But there is one thing you can accomplish with guns and coarse threats about using them: You can make people think twice before disagreeing with you. When a congresswoman can be shot in a parking lot and a professor who falls short of Glenn Beck's standards of political correctness can be, however anonymously, targeted for execution, we have moved well beyond democracy -- to a tyranny of the heavily armed.

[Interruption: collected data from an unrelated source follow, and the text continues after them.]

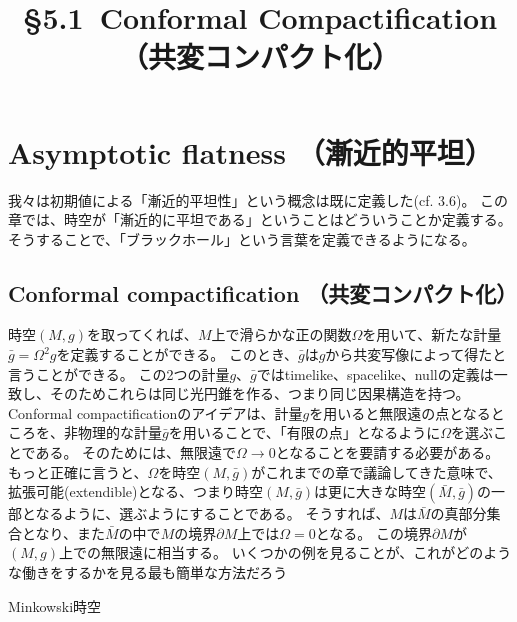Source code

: \documentclass[a4paper, 12pt]{jsarticle}
\title{\S 5.1\ Conformal Compactification （共変コンパクト化）}
\begin{document}
\maketitle

\setcounter{section}{4}
\section{Asymptotic flatness （漸近的平坦）}
我々は初期値による「漸近的平坦性」という概念は既に定義した(cf. 3.6)。
この章では、時空が「漸近的に平坦である」ということはどういうことか定義する。
そうすることで、「ブラックホール」という言葉を定義できるようになる。

\subsection{Conformal compactification （共変コンパクト化）}
時空$(M, g)$を取ってくれば、$M$上で滑らかな正の関数$\Omega$を用いて、新たな計量$\bar{g} = \Omega^2 g$を定義することができる。
このとき、$\bar{g}$は$g$から共変写像によって得たと言うことができる。
この2つの計量$g$、$\bar{g}$ではtimelike、spacelike、nullの定義は一致し、そのためこれらは同じ光円錐を作る、つまり同じ因果構造を持つ。
Conformal compactificationのアイデアは、計量$g$を用いると無限遠の点となるところを、非物理的な計量$\bar{g}$を用いることで、「有限の点」となるように$\Omega$を選ぶことである。
そのためには、無限遠で$\Omega \to 0$となることを要請する必要がある。
もっと正確に言うと、$\Omega$を時空$(M, \bar{g})$がこれまでの章で議論してきた意味で、拡張可能(extendible)となる、つまり時空$(M, \bar{g})$は更に大きな時空$(\bar{M}, \bar{g})$の一部となるように、選ぶようにすることである。
そうすれば、$M$は$\bar{M}$の真部分集合となり、また$\bar{M}$の中で$M$の境界$\partial M$上では$\Omega = 0$となる。
この境界$\partial M$が$(M, g)$上での無限遠に相当する。
いくつかの例を見ることが、これがどのような働きをするかを見る最も簡単な方法だろう

\begin{description}
	\item[Minkowski時空]
\end{description}
\end{document}
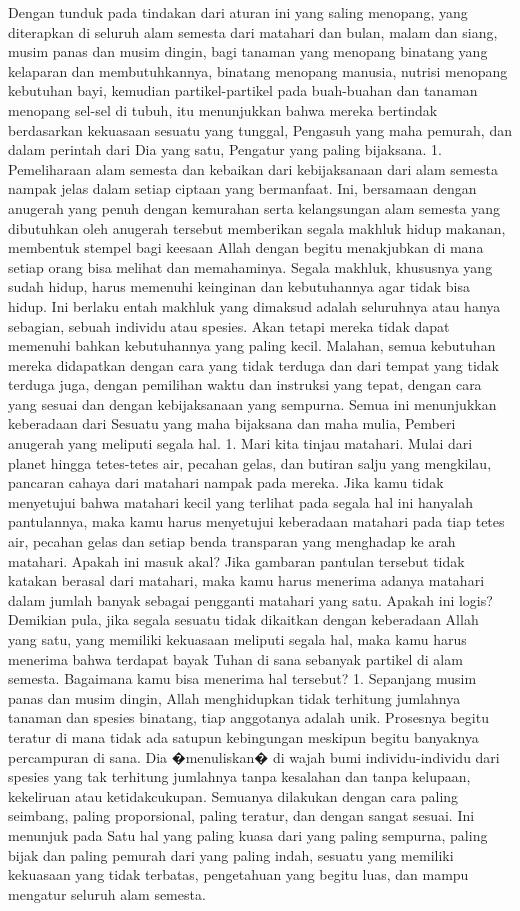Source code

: \documentclass[]{article}
\begin{document}
Dengan tunduk pada tindakan dari aturan ini yang saling menopang, yang diterapkan di seluruh alam semesta dari matahari dan bulan, malam dan siang, musim panas dan musim dingin, bagi tanaman yang menopang binatang yang kelaparan dan membutuhkannya, binatang menopang manusia, nutrisi menopang kebutuhan bayi, kemudian partikel-partikel  pada buah-buahan dan tanaman menopang sel-sel di tubuh, itu  menunjukkan bahwa mereka bertindak berdasarkan kekuasaan sesuatu yang tunggal, Pengasuh yang maha pemurah, dan dalam perintah dari Dia yang satu, Pengatur yang paling bijaksana. 
1. Pemeliharaan alam semesta dan kebaikan dari kebijaksanaan dari alam semesta nampak jelas dalam setiap ciptaan yang bermanfaat.  Ini, bersamaan dengan anugerah yang penuh dengan kemurahan serta kelangsungan alam semesta yang dibutuhkan oleh anugerah tersebut memberikan segala makhluk hidup makanan,  membentuk stempel bagi keesaan Allah dengan begitu menakjubkan di mana setiap orang bisa melihat dan memahaminya.
Segala makhluk, khususnya yang sudah hidup, harus memenuhi keinginan dan kebutuhannya agar tidak bisa hidup. Ini berlaku entah makhluk yang dimaksud adalah seluruhnya atau hanya sebagian, sebuah individu atau spesies. Akan tetapi mereka tidak dapat memenuhi bahkan kebutuhannya yang paling kecil. Malahan, semua kebutuhan mereka didapatkan dengan cara yang tidak terduga dan dari tempat yang tidak terduga juga, dengan pemilihan waktu dan instruksi yang tepat, dengan cara yang sesuai dan dengan kebijaksanaan yang sempurna. Semua ini menunjukkan keberadaan dari Sesuatu yang maha bijaksana dan maha mulia, Pemberi anugerah yang meliputi segala hal. 
1. Mari kita tinjau matahari. Mulai dari planet hingga tetes-tetes air, pecahan gelas, dan butiran salju yang mengkilau, pancaran cahaya dari matahari nampak pada mereka. Jika kamu tidak menyetujui bahwa matahari kecil yang  terlihat pada segala hal ini  hanyalah pantulannya, maka kamu harus menyetujui keberadaan matahari pada tiap tetes air, pecahan gelas dan setiap benda transparan yang menghadap ke arah matahari. Apakah ini masuk akal?
Jika gambaran pantulan tersebut tidak katakan berasal dari matahari, maka kamu harus menerima adanya matahari dalam jumlah banyak sebagai pengganti matahari yang satu. Apakah  ini logis? Demikian pula,  jika segala sesuatu tidak dikaitkan dengan keberadaan Allah yang satu, yang memiliki kekuasaan meliputi segala hal, maka kamu harus menerima bahwa terdapat  bayak Tuhan di sana sebanyak partikel di alam semesta. Bagaimana kamu bisa menerima hal tersebut? 
1. Sepanjang musim panas dan musim dingin, Allah menghidupkan tidak terhitung jumlahnya tanaman dan spesies binatang, tiap anggotanya adalah unik. Prosesnya begitu teratur di mana tidak ada satupun kebingungan meskipun begitu banyaknya percampuran di sana. Dia �menuliskan� di wajah bumi individu-individu dari spesies yang tak terhitung jumlahnya tanpa kesalahan dan tanpa kelupaan, kekeliruan atau ketidakcukupan. Semuanya dilakukan dengan cara paling seimbang, paling proporsional,  paling teratur, dan dengan sangat sesuai. Ini menunjuk pada Satu hal yang paling kuasa dari yang paling sempurna, paling bijak dan paling pemurah dari yang paling indah, sesuatu yang memiliki kekuasaan yang tidak terbatas, pengetahuan yang begitu luas, dan mampu mengatur seluruh alam semesta.
\end{document}
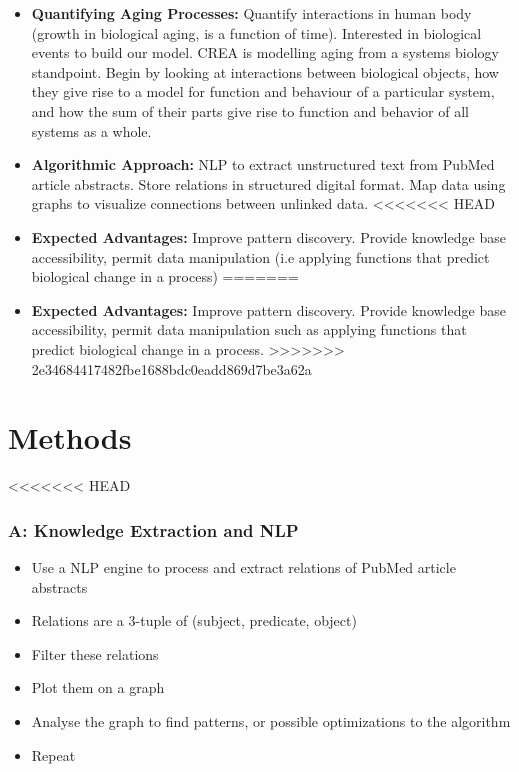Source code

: \documentclass[11pt]{article}
\begin{document}
\begin{itemize}
\begin{itemize}
\item \textbf{Quantifying Aging Processes:} Quantify interactions in human body (growth in biological aging, is a function of time). Interested in biological events to build our model. CREA is modelling aging from a systems biology standpoint. Begin by looking at interactions between biological objects, how they give rise to a model for function and behaviour of a particular system, and how the sum of their parts give rise to function and behavior of all systems as a whole.  
\item \textbf{Algorithmic Approach:} NLP to extract unstructured text from PubMed article abstracts. Store relations in structured digital format. Map data using graphs to visualize connections between unlinked data.
<<<<<<< HEAD
\item \textbf{Expected Advantages:} Improve pattern discovery. Provide knowledge base accessibility, permit data manipulation (i.e applying functions that predict biological change in a process)
=======
\item \textbf{Expected Advantages:} Improve pattern discovery. Provide knowledge base accessibility, permit data manipulation such as applying functions that predict biological change in a process. 
>>>>>>> 2e34684417482fbe1688bdc0eadd869d7be3a62a
\end{itemize}

\section{Methods}

<<<<<<< HEAD
\subsubsection*{A:  Knowledge Extraction and NLP}
\begin{itemize}
\item Use a NLP engine to process and extract relations of PubMed article abstracts
\item Relations are a 3-tuple of (subject, predicate, object)
\item Filter these relations
\item Plot them on a graph
\item Analyse the graph to find patterns, or possible optimizations to the algorithm
\item Repeat
\end{itemize}


\end{itemize}
\end{document}
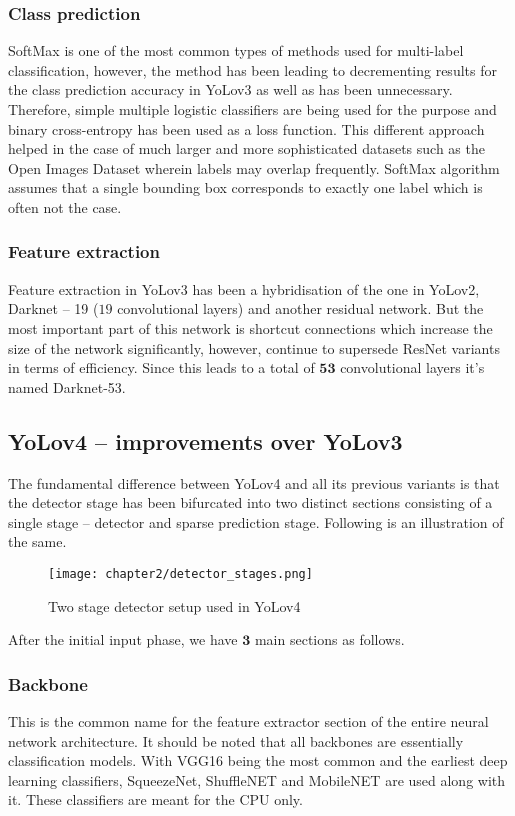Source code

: \subsubsection{Class prediction}
SoftMax is one of the most common types of methods used for multi-label classification, however, the method has been leading to decrementing results for the class prediction accuracy in YoLov3 as well as has been unnecessary. Therefore, simple multiple logistic classifiers are being used for the purpose and binary cross-entropy has been used as a loss function. This different approach helped in the case of much larger and more sophisticated datasets such as the Open Images Dataset wherein labels may overlap frequently. SoftMax algorithm assumes that a single bounding box corresponds to exactly one label which is often not the case.

\subsubsection{Feature extraction}
Feature extraction in YoLov3 has been a hybridisation of the one in YoLov2, Darknet – 19 ($19$ convolutional layers) and another residual network. But the most important part of this network is shortcut connections which increase the size of the network significantly, however, continue to supersede ResNet variants in terms of efficiency. Since this leads to a total of $\boldsymbol{53}$ convolutional layers it's named Darknet-53.


\subsection{YoLov4 – improvements over YoLov3}

The fundamental difference between YoLov4 and all its previous variants is that the detector stage has been bifurcated into two distinct sections consisting of a single stage – detector and sparse prediction stage. Following is an illustration of the same.

\begin{figure}[h]
  \centering
  \texttt{[image: chapter2/detector\_stages.png]}
  \caption{Two stage detector setup used in YoLov4}
  \label{fig:detector}
\end{figure}

After the initial input phase, we have $\boldsymbol{3}$ main sections as follows.

\subsubsection{Backbone}
This is the common name for the feature extractor section of the entire neural network architecture. It should be noted that all backbones are essentially classification models. With VGG16 being the most common and the earliest deep learning classifiers, SqueezeNet, ShuffleNET and MobileNET are used along with it. These classifiers are meant for the CPU only.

Going back to the essay we find that Ehreneich's basically rewriting the storyline. Frances Fox Piven didn't just call for protests against the "the local unemployment office," as Ehrenreich suggests. No, Piven called for "Greek-style" protests in response to the austerity measures adopted by European governments. These are protests that got people killed, most notably bank clerk Angeliki Papathanasopoulou, who was murdered along with her unborn baby and two other colleagues when protesters attacked with firebombs (see, "Greek tragedy: how last phone call by murdered bank clerk touched off backlash").
Ehrenreich is a Marxist and Honorary Chairwoman of the Democratic Socialists of America. It makes perfect sense that she'd offer a blatantly dishonest defense of fellow Marxist Frances Fox Piven. We've had this debate for weeks now. The progressives crossed a moral line with Arizona, in the words of James Taranto, and with the Glenn Beck backlash as well.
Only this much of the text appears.